Hey. This might be too little too late, but I just wanted to say I miss ya and I'm sorry for how things went. I'm also sorry that i wasn't there to help defend you and I am definitely sorry that it took me so long to say anything about it. You are an awesome person, one who I loved to talk to and hear your opinion on things. You had this amazing way of making people feel good about themselves (me included) and I think that's what I miss the most... I hope you are well, hope to talk to you soon.
“too little too late” is a good description of it. You are apologizing for all the correct places where you fucked up; I acknowledge your apologies.

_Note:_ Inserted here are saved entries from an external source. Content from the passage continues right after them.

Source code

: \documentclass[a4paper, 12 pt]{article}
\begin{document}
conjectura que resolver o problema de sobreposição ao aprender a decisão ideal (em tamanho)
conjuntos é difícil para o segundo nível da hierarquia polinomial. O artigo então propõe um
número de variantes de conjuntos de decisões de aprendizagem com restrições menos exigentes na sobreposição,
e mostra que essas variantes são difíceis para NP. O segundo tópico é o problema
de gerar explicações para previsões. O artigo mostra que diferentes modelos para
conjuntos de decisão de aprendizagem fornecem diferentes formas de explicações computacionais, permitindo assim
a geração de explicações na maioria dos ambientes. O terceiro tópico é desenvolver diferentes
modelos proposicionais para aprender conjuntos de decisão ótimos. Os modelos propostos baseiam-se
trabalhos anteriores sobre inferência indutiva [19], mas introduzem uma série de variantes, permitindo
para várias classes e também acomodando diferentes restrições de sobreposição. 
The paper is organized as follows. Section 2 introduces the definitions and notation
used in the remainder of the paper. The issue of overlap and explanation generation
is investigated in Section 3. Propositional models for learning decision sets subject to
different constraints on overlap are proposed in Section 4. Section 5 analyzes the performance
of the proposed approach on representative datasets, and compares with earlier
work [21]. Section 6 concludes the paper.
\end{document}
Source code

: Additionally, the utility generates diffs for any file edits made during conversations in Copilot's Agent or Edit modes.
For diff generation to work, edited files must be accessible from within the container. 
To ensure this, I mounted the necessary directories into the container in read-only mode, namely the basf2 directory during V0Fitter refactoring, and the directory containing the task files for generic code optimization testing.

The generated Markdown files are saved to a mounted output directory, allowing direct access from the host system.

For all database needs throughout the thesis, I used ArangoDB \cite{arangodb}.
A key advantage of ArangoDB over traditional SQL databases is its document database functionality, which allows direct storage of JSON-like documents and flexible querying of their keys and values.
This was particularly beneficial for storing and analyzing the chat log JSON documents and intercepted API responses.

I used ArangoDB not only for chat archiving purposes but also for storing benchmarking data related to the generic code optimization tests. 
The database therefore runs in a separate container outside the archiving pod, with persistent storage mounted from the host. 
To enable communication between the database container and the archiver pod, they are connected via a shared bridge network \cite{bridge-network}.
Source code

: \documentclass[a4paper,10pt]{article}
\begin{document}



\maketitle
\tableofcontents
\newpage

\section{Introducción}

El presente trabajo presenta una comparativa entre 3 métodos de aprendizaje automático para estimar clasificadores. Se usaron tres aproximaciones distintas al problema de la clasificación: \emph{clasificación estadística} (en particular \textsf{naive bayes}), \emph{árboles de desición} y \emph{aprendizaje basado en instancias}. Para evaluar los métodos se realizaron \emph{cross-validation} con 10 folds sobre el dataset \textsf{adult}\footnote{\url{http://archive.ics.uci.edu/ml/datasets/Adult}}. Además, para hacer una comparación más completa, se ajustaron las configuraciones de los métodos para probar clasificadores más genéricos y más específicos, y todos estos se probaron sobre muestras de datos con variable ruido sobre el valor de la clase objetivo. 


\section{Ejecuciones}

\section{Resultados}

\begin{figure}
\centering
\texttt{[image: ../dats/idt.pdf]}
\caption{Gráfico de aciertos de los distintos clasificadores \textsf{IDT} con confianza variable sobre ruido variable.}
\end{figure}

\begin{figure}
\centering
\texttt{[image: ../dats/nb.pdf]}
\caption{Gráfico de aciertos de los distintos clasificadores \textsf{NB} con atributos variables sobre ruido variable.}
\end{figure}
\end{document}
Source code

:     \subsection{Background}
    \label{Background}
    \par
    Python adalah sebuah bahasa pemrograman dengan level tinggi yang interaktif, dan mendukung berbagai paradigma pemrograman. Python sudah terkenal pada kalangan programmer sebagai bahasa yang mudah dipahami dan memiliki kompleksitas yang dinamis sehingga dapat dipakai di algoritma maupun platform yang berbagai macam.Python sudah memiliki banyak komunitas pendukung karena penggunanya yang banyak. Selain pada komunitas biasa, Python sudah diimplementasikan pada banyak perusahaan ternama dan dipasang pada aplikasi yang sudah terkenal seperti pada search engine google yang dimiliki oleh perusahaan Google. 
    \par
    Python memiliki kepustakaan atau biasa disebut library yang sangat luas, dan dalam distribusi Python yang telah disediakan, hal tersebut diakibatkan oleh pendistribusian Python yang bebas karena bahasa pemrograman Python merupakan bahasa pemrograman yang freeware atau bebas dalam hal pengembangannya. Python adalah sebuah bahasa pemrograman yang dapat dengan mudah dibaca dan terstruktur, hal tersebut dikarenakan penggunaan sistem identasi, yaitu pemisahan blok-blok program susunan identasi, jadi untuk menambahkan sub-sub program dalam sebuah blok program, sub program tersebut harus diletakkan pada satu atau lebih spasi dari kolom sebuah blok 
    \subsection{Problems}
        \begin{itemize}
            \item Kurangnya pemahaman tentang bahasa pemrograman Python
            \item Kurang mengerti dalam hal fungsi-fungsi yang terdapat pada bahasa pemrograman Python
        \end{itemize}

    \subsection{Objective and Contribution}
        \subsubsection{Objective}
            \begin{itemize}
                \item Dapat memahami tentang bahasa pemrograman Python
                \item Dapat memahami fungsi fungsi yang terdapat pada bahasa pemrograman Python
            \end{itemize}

The more time passes, the more appalled I am about the treatment I received, and the less I care to ever come back. I don’t so much mind the years of effort, time, and emotional labor I put in being taken for granted, but I *absolutely* mind that when push came to shove, NO ONE but @wyvernfire spoke up on my behalf. No one but her challenged the people who were slandering my honor, reputation, and years of service. No one had my back when when I was being outright bullied.
No one but Amie. And now it’s been months since I’ve left and I’ve heard from, what, like three of you, total? Some friends you guys turned out to be. I don’t fucking care how shy or awkward or confrontation-averse someone is. If you don’t fight for your friends when they’re backed into a corner, then you shouldn’t be surprised when you lose them. It wasn’t the muckraking assholes who made me leave. It was everyone else’s silence. If you’re silent, you’re complicit. Period.